Let's get on to what made this book so sad. First of all, there are so many people who die in this book that you would think it was about 500 pages, but no - it is barely 300. The speed at which things happen is something odd, but the weirder thing is that there is so much grief in such a short space of time. For example: Norma loses her baby and it is absolutely horrifying to see her reaction. Not only that but she is also married to a man who is probably not the best for her. He is a selfish man who is also kind of emotionally useless and quickly becomes everyone's least favourite character in the novel.
Besides this we also have the arguments between other families which cause other troubles. When the children start dying before their parents it becomes apparent that there is much more than Ruthie's disappearance going on. Charlie and another family have a feud and this becomes more and more of a problem the closer Joe gets to his own realisation. It is a horrific family tragedy but honestly, I cannot say I was surprised because this book was meant to upset me.
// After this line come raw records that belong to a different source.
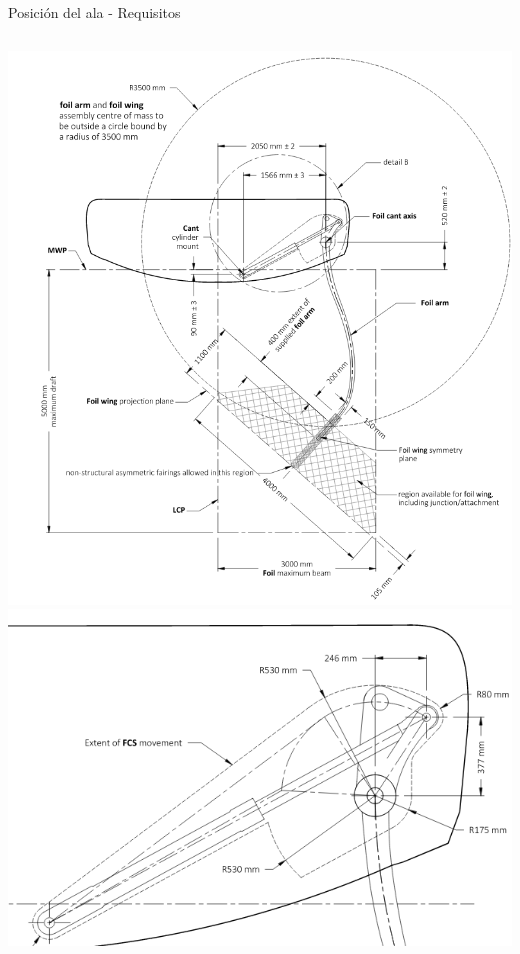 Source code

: \documentclass[presentation,aspectratio=169]{beamer}
\begin{document}
\begin{frame}[label={sec:org4c92ef2}]{Posición del ala - Requisitos}
\begin{columns}
\begin{column}{0.5\columnwidth}
\begin{center}
\includegraphics[height=0.6\textheight]{../../figures/ac75-class-foil.png}\\[-4mm]
\includegraphics[height=0.3\textheight]{../../figures/ac75-rule-detail.png}
\end{center}
\end{column}


\end{columns}
\end{frame}
\end{document}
The writing style does not make the sadness any better. The novel is littered with grief but also, alternating chapters between Norma and Joe are written in first person which makes it even more hard-hitting. So, for example when Norma loses her baby, we get to experience all of her emotions in first person. Yes, it is horrifying what she feels and the way she describes things but what is even more emotional is the breakdown of her marriage, which we see almost in real time. By the time he leaves, I don't think any reader misses him at all.
All in all, I feel like this book really upset me but it was so beautifully written that I cannot give it a fault on that part. On the whole, I enjoyed reading it because the storyline was interesting. For those of you who liked the novel Go as a River by Shelley Read, this is probably something you want on your reading list.